** TO DO **
Every line of the data needs to be returned exactly.

*** INFORMATION

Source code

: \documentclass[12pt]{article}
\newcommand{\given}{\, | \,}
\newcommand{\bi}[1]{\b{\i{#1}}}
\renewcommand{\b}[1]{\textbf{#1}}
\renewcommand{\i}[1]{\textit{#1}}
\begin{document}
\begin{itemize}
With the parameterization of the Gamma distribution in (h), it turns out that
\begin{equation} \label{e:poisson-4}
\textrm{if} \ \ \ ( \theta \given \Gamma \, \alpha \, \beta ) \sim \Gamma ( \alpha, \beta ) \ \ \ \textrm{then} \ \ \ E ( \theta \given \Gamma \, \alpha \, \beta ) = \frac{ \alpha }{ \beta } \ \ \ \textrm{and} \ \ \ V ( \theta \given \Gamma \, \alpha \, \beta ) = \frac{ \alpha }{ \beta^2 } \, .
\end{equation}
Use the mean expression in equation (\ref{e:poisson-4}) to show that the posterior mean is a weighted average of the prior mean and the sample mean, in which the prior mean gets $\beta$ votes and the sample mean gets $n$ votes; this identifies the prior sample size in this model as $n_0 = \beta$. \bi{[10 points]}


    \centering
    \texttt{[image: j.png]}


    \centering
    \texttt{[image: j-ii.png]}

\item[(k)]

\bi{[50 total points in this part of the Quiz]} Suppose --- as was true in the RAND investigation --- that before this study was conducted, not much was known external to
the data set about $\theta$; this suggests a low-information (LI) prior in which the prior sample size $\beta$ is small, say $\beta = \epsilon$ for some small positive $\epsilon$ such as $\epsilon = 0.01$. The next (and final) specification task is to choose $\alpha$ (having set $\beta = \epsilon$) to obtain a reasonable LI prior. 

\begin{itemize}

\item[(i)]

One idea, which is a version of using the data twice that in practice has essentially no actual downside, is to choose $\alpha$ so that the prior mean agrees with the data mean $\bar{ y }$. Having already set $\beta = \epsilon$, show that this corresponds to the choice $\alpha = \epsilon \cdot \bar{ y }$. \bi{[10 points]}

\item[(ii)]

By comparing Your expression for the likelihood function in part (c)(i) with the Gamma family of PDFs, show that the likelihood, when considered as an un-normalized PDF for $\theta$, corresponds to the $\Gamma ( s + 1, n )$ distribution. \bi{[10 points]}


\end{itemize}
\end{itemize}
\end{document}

******

** ANSWER TO THE EXERCISE **
Source code

: \documentclass[12pt]{article}
\newcommand{\given}{\, | \,}
\newcommand{\bi}[1]{\b{\i{#1}}}
\renewcommand{\b}[1]{\textbf{#1}}
\renewcommand{\i}[1]{\textit{#1}}
\begin{document}
\begin{itemize}
With the parameterization of the Gamma distribution in (h), it turns out that
\begin{equation} \label{e:poisson-4}
\textrm{if} \ \ \ ( \theta \given \Gamma \, \alpha \, \beta ) \sim \Gamma ( \alpha, \beta ) \ \ \ \textrm{then} \ \ \ E ( \theta \given \Gamma \, \alpha \, \beta ) = \frac{ \alpha }{ \beta } \ \ \ \textrm{and} \ \ \ V ( \theta \given \Gamma \, \alpha \, \beta ) = \frac{ \alpha }{ \beta^2 } \, .
\end{equation}
Use the mean expression in equation (\ref{e:poisson-4}) to show that the posterior mean is a weighted average of the prior mean and the sample mean, in which the prior mean gets $\beta$ votes and the sample mean gets $n$ votes; this identifies the prior sample size in this model as $n_0 = \beta$. \bi{[10 points]}


    \centering
    \texttt{[image: j.png]}


    \centering
    \texttt{[image: j-ii.png]}

\item[(k)]

\bi{[50 total points in this part of the Quiz]} Suppose --- as was true in the RAND investigation --- that before this study was conducted, not much was known external to
the data set about $\theta$; this suggests a low-information (LI) prior in which the prior sample size $\beta$ is small, say $\beta = \epsilon$ for some small positive $\epsilon$ such as $\epsilon = 0.01$. The next (and final) specification task is to choose $\alpha$ (having set $\beta = \epsilon$) to obtain a reasonable LI prior. 

\begin{itemize}

\item[(i)]

One idea, which is a version of using the data twice that in practice has essentially no actual downside, is to choose $\alpha$ so that the prior mean agrees with the data mean $\bar{ y }$. Having already set $\beta = \epsilon$, show that this corresponds to the choice $\alpha = \epsilon \cdot \bar{ y }$. \bi{[10 points]}

\item[(ii)]

By comparing Your expression for the likelihood function in part (c)(i) with the Gamma family of PDFs, show that the likelihood, when considered as an un-normalized PDF for $\theta$, corresponds to the $\Gamma ( s + 1, n )$ distribution. \bi{[10 points]}


\end{itemize}
\end{itemize}
\end{document}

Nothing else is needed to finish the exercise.